Minha última leitura, oficialmente, a primeira após terminar minha dissertação do mestrado, foi A Mais Longa Jornada (1907), de E. M. Forster. Esse é o autor da obra que analisei na dissertação: Howards End (1910). A Mais Longa Jornanda, cujo título foi retirado de um verso de Shelley, é basicamente a história de Rickie Elliot, recém egresso de Cambrigde, que, no início da vida adulta vacila entre dois amores: Stuart Ansell e Agnes Pembroke. Stuart é um cínico aspirante a filósofo, e Agnes, uma burguesa cínica. Eles representam visões opostas sobre a vida, o amor, o dinheiro, a moral, etc. Rickie precisa decidir em qual dos lados está, bem como enfrentar as consequencias de sua escolha.

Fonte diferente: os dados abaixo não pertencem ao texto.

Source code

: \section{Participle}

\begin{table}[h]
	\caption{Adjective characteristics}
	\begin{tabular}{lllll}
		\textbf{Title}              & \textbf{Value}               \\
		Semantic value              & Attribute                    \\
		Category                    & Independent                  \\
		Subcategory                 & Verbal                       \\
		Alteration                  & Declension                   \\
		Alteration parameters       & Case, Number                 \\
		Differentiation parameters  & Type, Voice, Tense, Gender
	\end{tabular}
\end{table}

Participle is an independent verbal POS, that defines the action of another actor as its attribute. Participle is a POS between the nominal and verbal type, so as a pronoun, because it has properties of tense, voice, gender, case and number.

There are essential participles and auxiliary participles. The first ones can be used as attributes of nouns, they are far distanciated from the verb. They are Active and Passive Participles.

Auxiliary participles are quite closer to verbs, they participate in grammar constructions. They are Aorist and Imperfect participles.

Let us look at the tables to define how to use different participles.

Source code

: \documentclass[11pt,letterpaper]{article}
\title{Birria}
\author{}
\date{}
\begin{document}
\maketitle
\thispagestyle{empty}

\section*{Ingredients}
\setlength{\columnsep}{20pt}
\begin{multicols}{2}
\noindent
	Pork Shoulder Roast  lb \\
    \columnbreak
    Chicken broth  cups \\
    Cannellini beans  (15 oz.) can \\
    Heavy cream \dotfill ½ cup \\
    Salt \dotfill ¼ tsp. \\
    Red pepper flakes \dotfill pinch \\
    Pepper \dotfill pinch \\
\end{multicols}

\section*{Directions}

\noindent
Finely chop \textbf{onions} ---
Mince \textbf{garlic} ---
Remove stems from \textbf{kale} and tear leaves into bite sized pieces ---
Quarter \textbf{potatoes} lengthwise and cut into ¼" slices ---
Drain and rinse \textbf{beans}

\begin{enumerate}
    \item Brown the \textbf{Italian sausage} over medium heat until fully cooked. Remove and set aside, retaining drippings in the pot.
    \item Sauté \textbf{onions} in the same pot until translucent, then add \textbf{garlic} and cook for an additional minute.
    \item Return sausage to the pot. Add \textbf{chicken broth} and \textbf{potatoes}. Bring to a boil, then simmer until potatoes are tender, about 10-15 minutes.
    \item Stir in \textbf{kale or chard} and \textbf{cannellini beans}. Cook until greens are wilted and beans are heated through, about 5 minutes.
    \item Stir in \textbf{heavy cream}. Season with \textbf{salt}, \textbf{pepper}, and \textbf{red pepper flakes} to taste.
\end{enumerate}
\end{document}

Rickie tem um irmão ilegítimo, Stephen. A maneira pela qual ele reage ao fato e o desvelamento de segredos de família auxiliam na avaliação de Rickie sobre suas escolhas. O romance discute também o lado nocivo das coerções sociais na Inglaterra do início do século XX.

Os romances de Forster são exímios na descrição de espaços da era eduardiana (entre o final do séc. XIX e início do séc. XX), e também discutem questões que se tornaram de grande interesse no final do século XX na Inglaterra como a propriedade, a identidade, os gêneros, o pos-colonialismo, a raça, a homossexualidade, dentre outros. Quase todas as obras foram transformados em filmes de época açucarados.